__YOUR ASSIGNMENT__
Would you repeat the whole listing exactly, pictures excluded?
+-------+
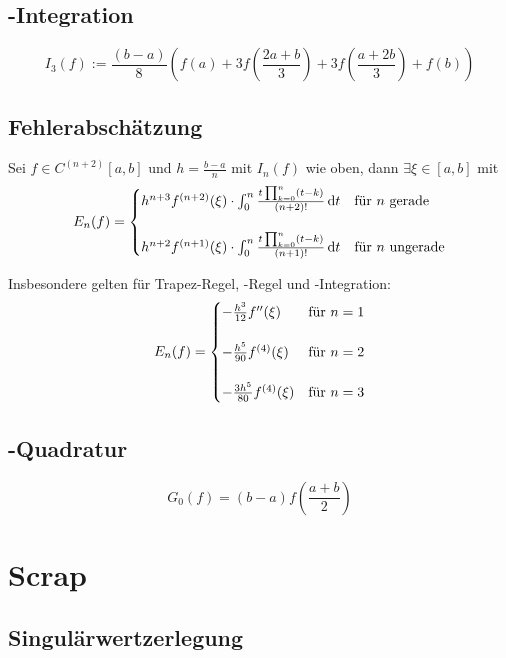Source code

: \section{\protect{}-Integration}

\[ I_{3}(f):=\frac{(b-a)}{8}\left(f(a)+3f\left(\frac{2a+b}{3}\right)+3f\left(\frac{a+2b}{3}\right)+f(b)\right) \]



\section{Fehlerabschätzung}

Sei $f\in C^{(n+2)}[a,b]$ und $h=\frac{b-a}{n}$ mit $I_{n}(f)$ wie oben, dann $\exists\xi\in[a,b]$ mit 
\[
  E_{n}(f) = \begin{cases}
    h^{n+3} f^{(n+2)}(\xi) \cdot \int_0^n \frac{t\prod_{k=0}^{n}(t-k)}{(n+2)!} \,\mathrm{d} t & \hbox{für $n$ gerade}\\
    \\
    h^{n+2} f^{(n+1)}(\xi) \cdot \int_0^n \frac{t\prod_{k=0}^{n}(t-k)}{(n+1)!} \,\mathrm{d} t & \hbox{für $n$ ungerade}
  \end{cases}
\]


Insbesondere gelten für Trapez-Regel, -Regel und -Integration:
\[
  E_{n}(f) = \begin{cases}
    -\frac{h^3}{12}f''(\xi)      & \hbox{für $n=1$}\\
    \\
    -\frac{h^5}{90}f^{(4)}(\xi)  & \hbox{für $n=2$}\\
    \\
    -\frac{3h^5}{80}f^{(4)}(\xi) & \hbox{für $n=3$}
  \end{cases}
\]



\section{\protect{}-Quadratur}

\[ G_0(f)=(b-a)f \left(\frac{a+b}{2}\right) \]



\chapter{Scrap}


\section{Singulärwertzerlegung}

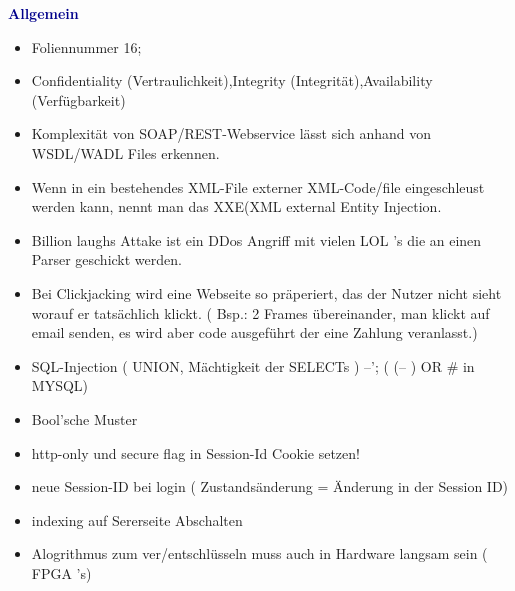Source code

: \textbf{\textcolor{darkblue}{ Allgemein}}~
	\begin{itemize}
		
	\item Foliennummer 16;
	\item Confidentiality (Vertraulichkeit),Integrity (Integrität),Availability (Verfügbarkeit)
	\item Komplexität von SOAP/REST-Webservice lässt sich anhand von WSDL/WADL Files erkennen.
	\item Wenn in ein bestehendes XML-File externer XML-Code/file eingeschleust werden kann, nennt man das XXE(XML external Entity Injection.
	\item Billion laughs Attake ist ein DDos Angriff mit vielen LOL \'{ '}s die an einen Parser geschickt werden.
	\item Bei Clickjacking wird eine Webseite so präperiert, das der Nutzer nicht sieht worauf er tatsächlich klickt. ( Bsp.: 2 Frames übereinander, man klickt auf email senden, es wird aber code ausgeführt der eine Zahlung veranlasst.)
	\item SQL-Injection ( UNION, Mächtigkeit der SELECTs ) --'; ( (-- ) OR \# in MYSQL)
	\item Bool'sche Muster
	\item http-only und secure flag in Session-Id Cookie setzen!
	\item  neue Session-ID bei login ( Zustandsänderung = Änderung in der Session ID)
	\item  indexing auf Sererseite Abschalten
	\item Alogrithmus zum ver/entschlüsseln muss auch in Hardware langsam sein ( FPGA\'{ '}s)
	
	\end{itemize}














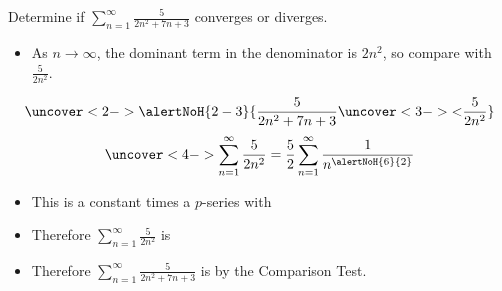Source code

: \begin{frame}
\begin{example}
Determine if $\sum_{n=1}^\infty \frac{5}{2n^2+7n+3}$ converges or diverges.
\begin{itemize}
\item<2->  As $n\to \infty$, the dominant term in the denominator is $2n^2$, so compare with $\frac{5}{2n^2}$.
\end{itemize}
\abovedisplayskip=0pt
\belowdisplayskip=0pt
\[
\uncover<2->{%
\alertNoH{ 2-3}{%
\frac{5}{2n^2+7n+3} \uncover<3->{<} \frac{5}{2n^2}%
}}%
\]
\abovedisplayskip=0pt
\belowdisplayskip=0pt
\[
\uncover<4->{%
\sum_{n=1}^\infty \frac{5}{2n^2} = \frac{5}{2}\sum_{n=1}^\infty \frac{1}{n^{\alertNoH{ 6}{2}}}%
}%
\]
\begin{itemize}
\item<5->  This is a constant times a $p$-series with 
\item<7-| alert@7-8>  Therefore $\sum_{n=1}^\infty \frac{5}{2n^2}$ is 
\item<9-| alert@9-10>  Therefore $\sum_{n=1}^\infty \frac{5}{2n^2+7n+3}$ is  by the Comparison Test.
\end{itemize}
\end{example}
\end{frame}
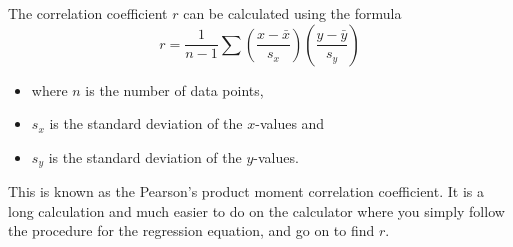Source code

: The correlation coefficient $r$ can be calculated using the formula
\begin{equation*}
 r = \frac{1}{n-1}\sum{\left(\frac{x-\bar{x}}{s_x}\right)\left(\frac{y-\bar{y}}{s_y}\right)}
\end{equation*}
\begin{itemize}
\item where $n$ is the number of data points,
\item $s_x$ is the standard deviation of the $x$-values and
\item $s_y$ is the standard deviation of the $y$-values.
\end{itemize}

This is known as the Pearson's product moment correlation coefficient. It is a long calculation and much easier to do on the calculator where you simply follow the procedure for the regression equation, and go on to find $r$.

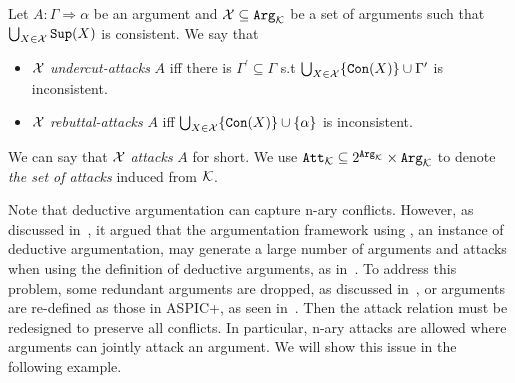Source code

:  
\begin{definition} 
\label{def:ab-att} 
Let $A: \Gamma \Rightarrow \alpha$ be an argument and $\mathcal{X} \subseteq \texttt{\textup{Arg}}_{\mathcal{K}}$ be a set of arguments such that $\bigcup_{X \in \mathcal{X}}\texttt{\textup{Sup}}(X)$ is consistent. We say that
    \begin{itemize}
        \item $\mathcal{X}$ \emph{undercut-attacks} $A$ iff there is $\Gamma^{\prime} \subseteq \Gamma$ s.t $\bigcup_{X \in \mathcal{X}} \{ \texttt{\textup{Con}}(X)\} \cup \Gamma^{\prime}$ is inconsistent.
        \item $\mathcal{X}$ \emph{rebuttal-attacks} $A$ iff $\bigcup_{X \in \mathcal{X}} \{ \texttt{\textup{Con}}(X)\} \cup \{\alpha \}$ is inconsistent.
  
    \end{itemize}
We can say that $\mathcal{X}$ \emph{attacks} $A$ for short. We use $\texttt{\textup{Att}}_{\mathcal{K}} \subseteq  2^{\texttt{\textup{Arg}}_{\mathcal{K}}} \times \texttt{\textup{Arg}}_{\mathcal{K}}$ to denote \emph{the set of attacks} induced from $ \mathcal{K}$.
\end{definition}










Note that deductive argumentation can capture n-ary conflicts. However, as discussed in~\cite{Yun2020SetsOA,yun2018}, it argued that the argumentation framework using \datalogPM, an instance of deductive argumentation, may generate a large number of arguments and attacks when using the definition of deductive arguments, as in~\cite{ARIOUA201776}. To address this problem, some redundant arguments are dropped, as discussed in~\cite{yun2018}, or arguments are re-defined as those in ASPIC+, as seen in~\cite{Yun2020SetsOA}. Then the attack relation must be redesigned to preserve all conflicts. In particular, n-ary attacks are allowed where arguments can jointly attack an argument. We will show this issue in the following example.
+-------+
__EXPECTED ANSWER__
Source code

: \section{\protect{}-Integration}

\[ I_{3}(f):=\frac{(b-a)}{8}\left(f(a)+3f\left(\frac{2a+b}{3}\right)+3f\left(\frac{a+2b}{3}\right)+f(b)\right) \]



\section{Fehlerabschätzung}

Sei $f\in C^{(n+2)}[a,b]$ und $h=\frac{b-a}{n}$ mit $I_{n}(f)$ wie oben, dann $\exists\xi\in[a,b]$ mit 
\[
  E_{n}(f) = \begin{cases}
    h^{n+3} f^{(n+2)}(\xi) \cdot \int_0^n \frac{t\prod_{k=0}^{n}(t-k)}{(n+2)!} \,\mathrm{d} t & \hbox{für $n$ gerade}\\
    \\
    h^{n+2} f^{(n+1)}(\xi) \cdot \int_0^n \frac{t\prod_{k=0}^{n}(t-k)}{(n+1)!} \,\mathrm{d} t & \hbox{für $n$ ungerade}
  \end{cases}
\]


Insbesondere gelten für Trapez-Regel, -Regel und -Integration:
\[
  E_{n}(f) = \begin{cases}
    -\frac{h^3}{12}f''(\xi)      & \hbox{für $n=1$}\\
    \\
    -\frac{h^5}{90}f^{(4)}(\xi)  & \hbox{für $n=2$}\\
    \\
    -\frac{3h^5}{80}f^{(4)}(\xi) & \hbox{für $n=3$}
  \end{cases}
\]



\section{\protect{}-Quadratur}

\[ G_0(f)=(b-a)f \left(\frac{a+b}{2}\right) \]



\chapter{Scrap}


\section{Singulärwertzerlegung}

Source code

: \textbf{\textcolor{darkblue}{ Allgemein}}~
	\begin{itemize}
		
	\item Foliennummer 16;
	\item Confidentiality (Vertraulichkeit),Integrity (Integrität),Availability (Verfügbarkeit)
	\item Komplexität von SOAP/REST-Webservice lässt sich anhand von WSDL/WADL Files erkennen.
	\item Wenn in ein bestehendes XML-File externer XML-Code/file eingeschleust werden kann, nennt man das XXE(XML external Entity Injection.
	\item Billion laughs Attake ist ein DDos Angriff mit vielen LOL \'{ '}s die an einen Parser geschickt werden.
	\item Bei Clickjacking wird eine Webseite so präperiert, das der Nutzer nicht sieht worauf er tatsächlich klickt. ( Bsp.: 2 Frames übereinander, man klickt auf email senden, es wird aber code ausgeführt der eine Zahlung veranlasst.)
	\item SQL-Injection ( UNION, Mächtigkeit der SELECTs ) --'; ( (-- ) OR \# in MYSQL)
	\item Bool'sche Muster
	\item http-only und secure flag in Session-Id Cookie setzen!
	\item  neue Session-ID bei login ( Zustandsänderung = Änderung in der Session ID)
	\item  indexing auf Sererseite Abschalten
	\item Alogrithmus zum ver/entschlüsseln muss auch in Hardware langsam sein ( FPGA\'{ '}s)
	
	\end{itemize}














Source code

: \begin{frame}
\begin{example}
Determine if $\sum_{n=1}^\infty \frac{5}{2n^2+7n+3}$ converges or diverges.
\begin{itemize}
\item<2->  As $n\to \infty$, the dominant term in the denominator is $2n^2$, so compare with $\frac{5}{2n^2}$.
\end{itemize}
\abovedisplayskip=0pt
\belowdisplayskip=0pt
\[
\uncover<2->{%
\alertNoH{ 2-3}{%
\frac{5}{2n^2+7n+3} \uncover<3->{<} \frac{5}{2n^2}%
}}%
\]
\abovedisplayskip=0pt
\belowdisplayskip=0pt
\[
\uncover<4->{%
\sum_{n=1}^\infty \frac{5}{2n^2} = \frac{5}{2}\sum_{n=1}^\infty \frac{1}{n^{\alertNoH{ 6}{2}}}%
}%
\]
\begin{itemize}
\item<5->  This is a constant times a $p$-series with 
\item<7-| alert@7-8>  Therefore $\sum_{n=1}^\infty \frac{5}{2n^2}$ is 
\item<9-| alert@9-10>  Therefore $\sum_{n=1}^\infty \frac{5}{2n^2+7n+3}$ is  by the Comparison Test.
\end{itemize}
\end{example}
\end{frame}
Source code

: The correlation coefficient $r$ can be calculated using the formula
\begin{equation*}
 r = \frac{1}{n-1}\sum{\left(\frac{x-\bar{x}}{s_x}\right)\left(\frac{y-\bar{y}}{s_y}\right)}
\end{equation*}
\begin{itemize}
\item where $n$ is the number of data points,
\item $s_x$ is the standard deviation of the $x$-values and
\item $s_y$ is the standard deviation of the $y$-values.
\end{itemize}

This is known as the Pearson's product moment correlation coefficient. It is a long calculation and much easier to do on the calculator where you simply follow the procedure for the regression equation, and go on to find $r$.

Source code

:  
\begin{definition} 
\label{def:ab-att} 
Let $A: \Gamma \Rightarrow \alpha$ be an argument and $\mathcal{X} \subseteq \texttt{\textup{Arg}}_{\mathcal{K}}$ be a set of arguments such that $\bigcup_{X \in \mathcal{X}}\texttt{\textup{Sup}}(X)$ is consistent. We say that
    \begin{itemize}
        \item $\mathcal{X}$ \emph{undercut-attacks} $A$ iff there is $\Gamma^{\prime} \subseteq \Gamma$ s.t $\bigcup_{X \in \mathcal{X}} \{ \texttt{\textup{Con}}(X)\} \cup \Gamma^{\prime}$ is inconsistent.
        \item $\mathcal{X}$ \emph{rebuttal-attacks} $A$ iff $\bigcup_{X \in \mathcal{X}} \{ \texttt{\textup{Con}}(X)\} \cup \{\alpha \}$ is inconsistent.
  
    \end{itemize}
We can say that $\mathcal{X}$ \emph{attacks} $A$ for short. We use $\texttt{\textup{Att}}_{\mathcal{K}} \subseteq  2^{\texttt{\textup{Arg}}_{\mathcal{K}}} \times \texttt{\textup{Arg}}_{\mathcal{K}}$ to denote \emph{the set of attacks} induced from $ \mathcal{K}$.
\end{definition}










Note that deductive argumentation can capture n-ary conflicts. However, as discussed in~\cite{Yun2020SetsOA,yun2018}, it argued that the argumentation framework using \datalogPM, an instance of deductive argumentation, may generate a large number of arguments and attacks when using the definition of deductive arguments, as in~\cite{ARIOUA201776}. To address this problem, some redundant arguments are dropped, as discussed in~\cite{yun2018}, or arguments are re-defined as those in ASPIC+, as seen in~\cite{Yun2020SetsOA}. Then the attack relation must be redesigned to preserve all conflicts. In particular, n-ary attacks are allowed where arguments can jointly attack an argument. We will show this issue in the following example.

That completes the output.